* **What the task requires**
Word for word and without images, reproduce the listing that follows.

* **Records provided**
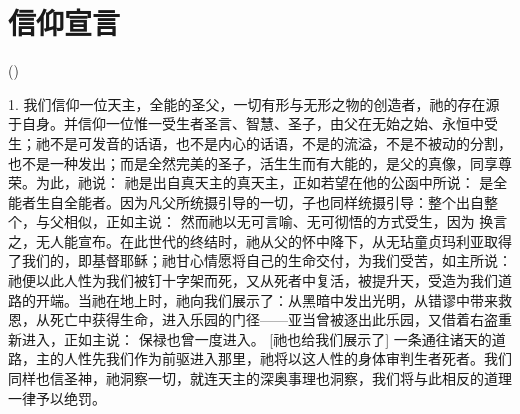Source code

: 
\chapter{信仰宣言}


()\par

1. 我们信仰一位天主，全能的圣父，一切有形与无形之物的创造者，祂的存在源于自身。并信仰一位惟一受生者圣言、智慧、圣子，由父在无始之始、永恒中受生；祂不是可发音的话语，也不是内心的话语，不是的流溢，不是不被动的分割，也不是一种发出；而是全然完美的圣子，活生生而有大能的，是父的真像，同享尊荣。为此，祂说： 祂是出自真天主的真天主，正如若望在他的公函中所说： 是全能者生自全能者。因为凡父所统摄引导的一切，子也同样统摄引导：整个出自整个，与父相似，正如主说： 然而祂以无可言喻、无可彻悟的方式受生，因为 换言之，无人能宣布。在此世代的终结时，祂从父的怀中降下，从无玷童贞玛利亚取得了我们的，即基督耶稣；祂甘心情愿将自己的生命交付，为我们受苦，如主所说： 祂便以此人性为我们被钉十字架而死，又从死者中复活，被提升天，受造为我们道路的开端。当祂在地上时，祂向我们展示了：从黑暗中发出光明，从错谬中带来救恩，从死亡中获得生命，进入乐园的门径——亚当曾被逐出此乐园，又借着右盗重新进入，正如主说： 保禄也曾一度进入。 [祂也给我们展示了] 一条通往诸天的道路，主的人性先我们作为前驱进入那里，祂将以这人性的身体审判生者死者。我们同样也信圣神，祂洞察一切，就连天主的深奥事理也洞察，我们将与此相反的道理一律予以绝罚。\par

* **Result of this exercise**
Source code

: 
\chapter{信仰宣言}


()\par

1. 我们信仰一位天主，全能的圣父，一切有形与无形之物的创造者，祂的存在源于自身。并信仰一位惟一受生者圣言、智慧、圣子，由父在无始之始、永恒中受生；祂不是可发音的话语，也不是内心的话语，不是的流溢，不是不被动的分割，也不是一种发出；而是全然完美的圣子，活生生而有大能的，是父的真像，同享尊荣。为此，祂说： 祂是出自真天主的真天主，正如若望在他的公函中所说： 是全能者生自全能者。因为凡父所统摄引导的一切，子也同样统摄引导：整个出自整个，与父相似，正如主说： 然而祂以无可言喻、无可彻悟的方式受生，因为 换言之，无人能宣布。在此世代的终结时，祂从父的怀中降下，从无玷童贞玛利亚取得了我们的，即基督耶稣；祂甘心情愿将自己的生命交付，为我们受苦，如主所说： 祂便以此人性为我们被钉十字架而死，又从死者中复活，被提升天，受造为我们道路的开端。当祂在地上时，祂向我们展示了：从黑暗中发出光明，从错谬中带来救恩，从死亡中获得生命，进入乐园的门径——亚当曾被逐出此乐园，又借着右盗重新进入，正如主说： 保禄也曾一度进入。 [祂也给我们展示了] 一条通往诸天的道路，主的人性先我们作为前驱进入那里，祂将以这人性的身体审判生者死者。我们同样也信圣神，祂洞察一切，就连天主的深奥事理也洞察，我们将与此相反的道理一律予以绝罚。\par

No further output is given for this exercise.